Sem embargo, podemos citar ainda o clássico trabalho elaborado pelo ilustre Dr. Nélson Ferreira, Delegado Adjunto à Delegacia Especializada de Fiscalização sobre Jogos do Departamento de Investigações do Estado de São Paulo, publicado na década de 70, pela Delegacia de Jogos da Secretaria de Segurança Pública, intitulado Mecanismo dos Jogos de Azar. Nesse verdadeiro tratado, o autor, no capítulo III – Mecanismo dos Principais Jogos de Azar, em seu tópico “A” – Jogos de Azar Carteados, simplesmente não cita ou elenca o jogo de poker como jogo de azar carteado, e mais, no tópico “D” – Jogos de Dados, em seu item 2, que trata do Jogo de Poker de Dados, é peremptório: “o jogo de pôquer, com cartas, é considerado de habilidade devido a vários fatores que lhe são próprios. Entre esses fatores poderemos citar: o Blefe (Bluff); a possibilidade de “passar”, isto é, a possibilidade de o parceiro não ir na jogada quando sem cartas boas; a grande dose de observação dos gestos e expressões dos adversários necessária (fator de grande importância, principal mesmo); o grande autodomínio necessário para não deixar transparecer aos adversários o jogo que se tem em mãos. O Blefe, a ação de simular, fazendo crer ao adversário que se têm grandes jogos, o que, na verdade, não ocorre, é, na realidade, forma de influir sobre a psique alheia, modo de o jogador sem sorte defender-se.”

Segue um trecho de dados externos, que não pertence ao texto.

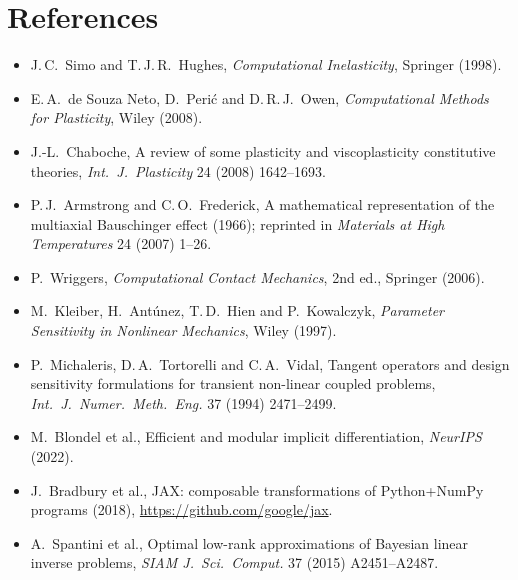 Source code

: \documentclass[11pt]{article}
\begin{document}
\section*{References}
\begin{itemize}\small
\item J.\,C.\ Simo and T.\,J.\,R.\ Hughes, \emph{Computational Inelasticity}, Springer (1998).
\item E.\,A.\ de Souza Neto, D.\ Peri\'c and D.\,R.\,J.\ Owen, \emph{Computational Methods for Plasticity}, Wiley (2008).
\item J.-L.\ Chaboche, A review of some plasticity and viscoplasticity constitutive theories, \emph{Int.\ J.\ Plasticity} 24 (2008) 1642--1693.
\item P.\,J.\ Armstrong and C.\,O.\ Frederick, A mathematical representation of the multiaxial Bauschinger effect (1966); reprinted in \emph{Materials at High Temperatures} 24 (2007) 1--26.
\item P.\ Wriggers, \emph{Computational Contact Mechanics}, 2nd ed., Springer (2006).
\item M.\ Kleiber, H.\ Ant\'unez, T.\,D.\ Hien and P.\ Kowalczyk, \emph{Parameter Sensitivity in Nonlinear Mechanics}, Wiley (1997).
\item P.\ Michaleris, D.\,A.\ Tortorelli and C.\,A.\ Vidal, Tangent operators and design sensitivity formulations for transient non-linear coupled problems, \emph{Int.\ J.\ Numer.\ Meth.\ Eng.} 37 (1994) 2471--2499.
\item M.\ Blondel et al., Efficient and modular implicit differentiation, \emph{NeurIPS} (2022).
\item J.\ Bradbury et al., JAX: composable transformations of Python+NumPy programs (2018), \url{https://github.com/google/jax}.
\item A.\ Spantini et al., Optimal low-rank approximations of Bayesian linear inverse problems, \emph{SIAM J.\ Sci.\ Comput.} 37 (2015) A2451--A2487.
\end{itemize}
\end{document}
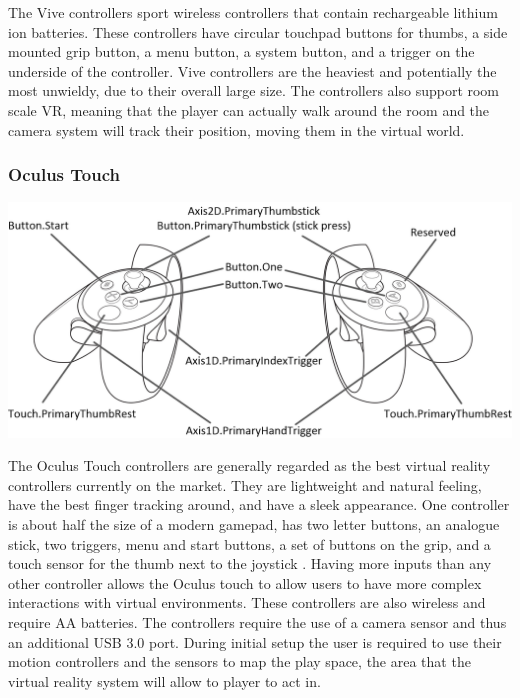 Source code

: \documentclass[onecolumn, draftclsnofoot,10pt, compsoc]{IEEEtran}
\begin{document}
The Vive controllers sport wireless controllers that contain rechargeable lithium ion batteries. These controllers have circular touchpad buttons for thumbs, a side mounted grip button, a menu button, a system button, and a trigger on the underside of the controller. Vive controllers are the heaviest and potentially the most unwieldy, due to their overall large size. The controllers also support room scale VR, meaning that the player can actually walk around the room and the camera system will track their position, moving them in the virtual world. 

\subsubsection{Oculus Touch}
\begin{center}
\includegraphics[scale=.30]{oculusController.png}
\end{center}

The Oculus Touch controllers are generally regarded as the best virtual reality controllers currently on the market. They are lightweight and natural feeling, have the best finger tracking around, and have a sleek appearance. One controller is about half the size of a modern gamepad, has two letter buttons, an analogue stick, two triggers, menu and start buttons, a set of buttons on the grip, and a touch sensor for the thumb next to the joystick \cite{controllerCompare}. Having more inputs than any other controller allows the Oculus touch to allow users to have more complex interactions with virtual environments. These controllers are also wireless and require AA batteries. The controllers require the use of a camera sensor and thus an additional USB 3.0 port. During initial setup the user is required to use their motion controllers and the sensors to map the play space, the area that the virtual reality system will allow to player to act in. 

\end{document}

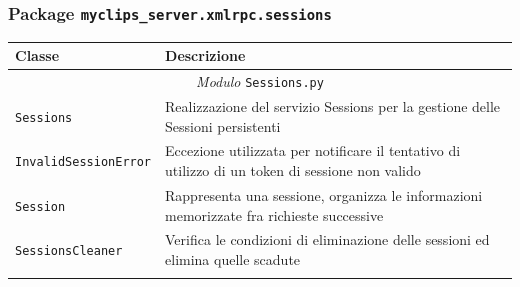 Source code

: \subsubsection{Package \texttt{myclips\_server.xmlrpc.sessions}}

\begin{longtable}{p{5.5cm}p{6.5cm}}
\hline 
\textbf{Classe} & \textbf{Descrizione} \\ 
\hline\hline 
\endhead

\multicolumn{2}{c}{\emph{Modulo} \texttt{Sessions.py}}\\
	\hdashline[5pt/5pt]
		\texttt{Sessions} & Realizzazione del servizio Sessions per la gestione delle Sessioni persistenti \\ 
	\hdashline[1pt/5pt]
		\texttt{InvalidSessionError} & Eccezione utilizzata per notificare il tentativo di utilizzo di un token di sessione non valido\\ 
	\hdashline[1pt/5pt]
		\texttt{Session} & Rappresenta una sessione, organizza le informazioni memorizzate fra richieste successive\\ 
	\hdashline[1pt/5pt]
		\texttt{SessionsCleaner} & Verifica le condizioni di eliminazione delle sessioni ed elimina quelle scadute\\ 
	\hline\\


\end{longtable}

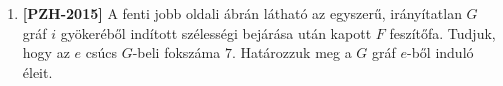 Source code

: \documentclass[a4paper,12pt]{article}
\begin{document}
\begin{enumerate}
        \begin{minipage}{6in}
            \centering
            \raisebox{-0.5\height}{} \hspace{1in}
            \raisebox{-0.5\height}{}
        \end{minipage}
        
        \item \textbf{[PZH-2015]} A fenti jobb oldali ábrán látható az egyszerű, irányítatlan $G$ gráf $i$ gyökeréből indított szélességi bejárása után kapott $F$ feszítőfa. Tudjuk, hogy az $e$ csúcs $G$-beli fokszáma $7$. Határozzuk meg a $G$ gráf $e$-ből induló éleit.
        \end{enumerate}
        
    
\end{document}
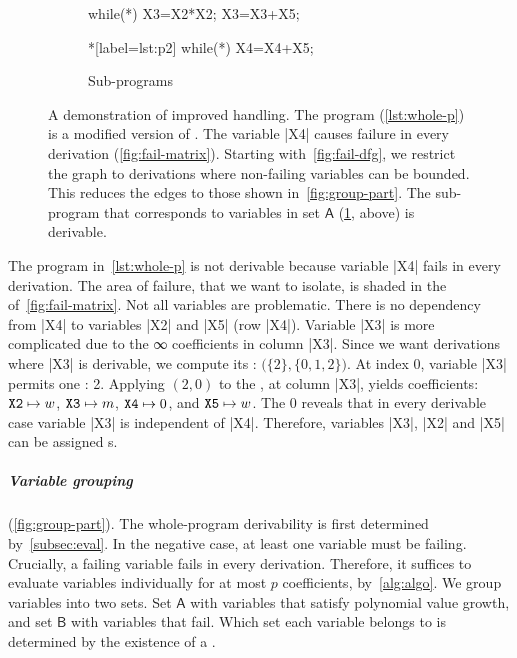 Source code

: \begin{figure}
\begin{subfigure}{\textwidth}
{\begin{minipage}{.35\textwidth}
\begin{implisting}
while(*) {
  X3=X2*X2;
  X3=X3+X5; }
\end{implisting}
\end{minipage}%
\hspace{2em}%
\begin{minipage}{.35\textwidth}
\begin{implisting}*[label={lst:p2}]
while(*) {
  X4=X4+X5;
}
\end{implisting}
\end{minipage}
\caption{Sub-programs}\label{lst:sub-progs}
}\end{subfigure}
\caption[A demonstration of improved derivation failure handling]{
A demonstration of improved  handling. The program
(\ref{lst:whole-p}) is a modified version of \exname. The variable \pr|X4|
causes failure in every derivation (\ref{fig:fail-matrix}). Starting
with~\ref{fig:fail-dfg}, we restrict the graph to derivations where non-failing
variables can be bounded. This reduces the edges to those shown
in~\ref{fig:group-part}. The sub-program that corresponds to variables in set
\(\mathsf{A}\) (\ref{lst:sub-progs}, above) is derivable.
}\label{fig:part-prog}
\end{figure}

\begin{example}\label{ex:whl}
The program in~\autoref{lst:whole-p} is not derivable because variable \pr|X4|
fails in every derivation. The area of failure, that
we want to isolate, is shaded in the 
of~\autoref{fig:fail-matrix}. Not all variables are problematic. There is no
dependency from \pr|X4| to variables \pr|X2| and \pr|X5| (row \pr|X4|). Variable
\pr|X3| is more complicated due to the ∞ coefficients in column \pr|X3|. Since we want derivations where \pr|X3| is
derivable, we compute its : \(\big(\{2\},
\{0,1,2\}\big)\). At index 0, variable \pr|X3| permits one : 2. Applying \((2,0)\) to the , at column \pr|X3|,
yields coefficients: \(\text{\pr|X2|} \mapsto w\), \(\text{\pr|X3|} \mapsto m\),
\(\text{\pr|X4|} \mapsto 0\), and \(\text{\pr|X5|} \mapsto w\). The
\(0\) reveals that in every derivable case variable \pr|X3| is
independent of \pr|X4|. Therefore, variables \pr|X3|, \pr|X2| and \pr|X5| can be
assigned s.
\end{example}

\subparagraph*{Variable grouping} (\autoref{fig:group-part}).
The whole-program derivability is first determined by~\autoref{subsec:eval}. In
the negative case, at least one variable must be failing. Crucially, a failing
variable fails in every derivation. Therefore, it suffices to evaluate variables
individually for at most \(p\) coefficients,
by~\autoref{alg:algo}. We group variables into two sets. Set \(\mathsf{A}\) with
variables that satisfy polynomial value growth, and set \(\mathsf{B}\) with
variables that fail. Which set each variable belongs to is determined by the
existence of a .

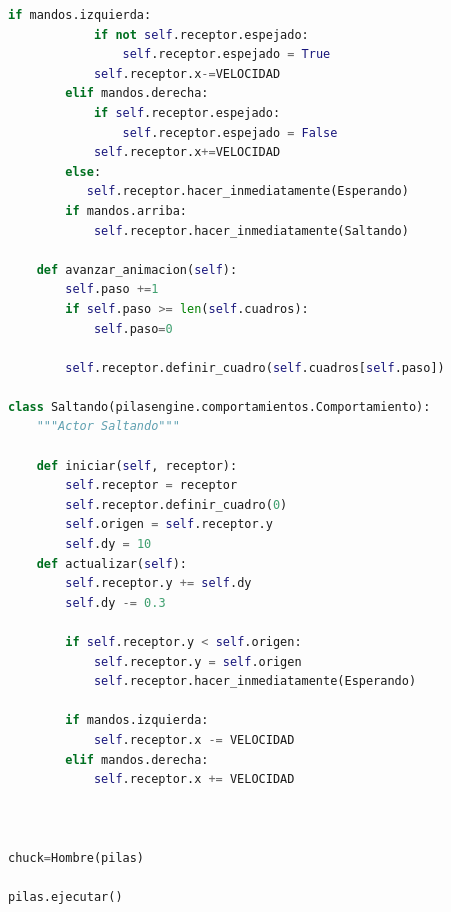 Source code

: \documentclass{article}
\begin{document}
\begin{lstlisting}[language=Python]
        if mandos.izquierda:
            if not self.receptor.espejado:
                self.receptor.espejado = True
            self.receptor.x-=VELOCIDAD
        elif mandos.derecha:
            if self.receptor.espejado:
                self.receptor.espejado = False
            self.receptor.x+=VELOCIDAD
        else:
           self.receptor.hacer_inmediatamente(Esperando)
        if mandos.arriba:
            self.receptor.hacer_inmediatamente(Saltando)
    
    def avanzar_animacion(self):
        self.paso +=1
        if self.paso >= len(self.cuadros):
            self.paso=0
        
        self.receptor.definir_cuadro(self.cuadros[self.paso])

class Saltando(pilasengine.comportamientos.Comportamiento):
    """Actor Saltando"""
    
    def iniciar(self, receptor):
        self.receptor = receptor
        self.receptor.definir_cuadro(0)
        self.origen = self.receptor.y
        self.dy = 10 
    def actualizar(self):
        self.receptor.y += self.dy
        self.dy -= 0.3
    
        if self.receptor.y < self.origen:
            self.receptor.y = self.origen
            self.receptor.hacer_inmediatamente(Esperando)
    
        if mandos.izquierda:
            self.receptor.x -= VELOCIDAD
        elif mandos.derecha:
            self.receptor.x += VELOCIDAD
                
            
        
chuck=Hombre(pilas)

pilas.ejecutar()

\end{lstlisting}
\vspace{\baselineskip}
\end{document}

Qualquer tentativa de se enquadrar o poker, em qualquer uma de suas modalidades, como jogo de azar, portanto, considerando a conceituação que a lei pátria nos fornece e o que se sabe hoje sobre o jogo, deixando à margem a farta literatura e os estudos sobre o tema já publicados, se notabilizará como aberração jurídica, fruto de enorme equívoco, torpe preconceito, miserabilidade cultural ou mero casuísmo. Doutrinariamente, não podendo considerar o poker como um jogo em que o ganho e a perda dependem exclusiva ou principalmente da sorte, como facilmente se comprova, ficam extremamente prejudicadas as tentativas de se adequar a prática desse jogo ou esporte à conduta da contravenção penal de jogo de azar.
Inexistindo mudanças na atual lei, o reconhecimento do poker como jogo social ou esporte deixa de ser uma questão jurídica ou de Direito Penal, e passa a depender tão-somente de se transpor os limites execráveis do preconceito, este sim responsável hoje, no Brasil, país profícuo de esquisitices, hipocrisias, aberrações e anacronismos de todas as ordens, pela irritante pergunta que já foi respondida no resto do mundo: serão os jogadores de poker contraventores ou vítimas do preconceito e da hipocrisia?